I then drafted out a few emails to autistic creatives in prep for later in the week to ask questions about their diagnosis and how it made them the people they are today. I’m also hoping that those who said they can do it can as it would be a brilliant opportunity for them.

I then applied for some more Mandy and Spotlight jobs. I was slightly annoyed as one job required a self-tape but I didn’t know until just today. I then made the decision to pass on the opportunity as even though it’s in an area near me, sometimes you have to learn when to say no. And also I remembered that sometimes I need to meet rid of the good to make room for the great. So this may be an opportunity that I was disappointed to miss out on, I know there’s a better one around the corner. One of which was Chaplin's Pantomime. Even though the auditions are in London I’m a massive panto fan and I can see myself aim towards that genre.


I then did some relaxing yoga outside before scheduling some reshoots for my Some Like it Notts sketch and also look through a script for an audition.
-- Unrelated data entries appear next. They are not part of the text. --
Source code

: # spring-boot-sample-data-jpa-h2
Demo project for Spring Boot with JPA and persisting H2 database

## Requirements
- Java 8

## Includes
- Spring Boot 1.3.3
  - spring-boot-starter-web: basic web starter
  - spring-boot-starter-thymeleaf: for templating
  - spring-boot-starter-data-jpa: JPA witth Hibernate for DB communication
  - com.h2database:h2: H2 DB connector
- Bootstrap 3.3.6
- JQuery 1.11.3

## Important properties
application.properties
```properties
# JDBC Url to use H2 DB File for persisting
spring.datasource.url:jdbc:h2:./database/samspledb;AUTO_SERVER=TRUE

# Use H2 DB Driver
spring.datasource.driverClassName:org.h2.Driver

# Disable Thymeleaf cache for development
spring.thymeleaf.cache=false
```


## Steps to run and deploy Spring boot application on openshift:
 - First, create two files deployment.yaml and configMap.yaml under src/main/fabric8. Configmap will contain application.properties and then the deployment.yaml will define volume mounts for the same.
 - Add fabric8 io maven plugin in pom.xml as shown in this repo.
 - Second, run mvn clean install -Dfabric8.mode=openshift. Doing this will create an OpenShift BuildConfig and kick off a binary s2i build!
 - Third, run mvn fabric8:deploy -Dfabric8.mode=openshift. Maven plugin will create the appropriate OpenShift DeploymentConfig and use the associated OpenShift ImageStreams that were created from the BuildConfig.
This audition was meant to be on the Tuesday, but I made the decision to send it as a self-tape, which the director of the show accepted. I didn’t know if it would hinder my chances of getting another role in a show at the lace market, but sometimes in life as Ross Grant would say, sometimes you need to ask for what you want.


I then took my dog for a nice walk. We didn’t go far but just enough to clear my head. This then followed by a nice hot shower and a delicious tea whilst watching Celebrity Masterchef. I then had a choice afterwards as to what I wanted to watch. As after episode 7 of series 1 of Heartstopper, I had the choice to watch a Netflix film, World On Fire series 2 or Serengeti. I then made the decision to watch Serengeti but kept the dog in the other room with my dad. It’s not very often I get to watch the animal channels, but when I do it's so calming, relaxing and there's more drama than watching humans on tv. I guess that’s what the power of animals can do to you.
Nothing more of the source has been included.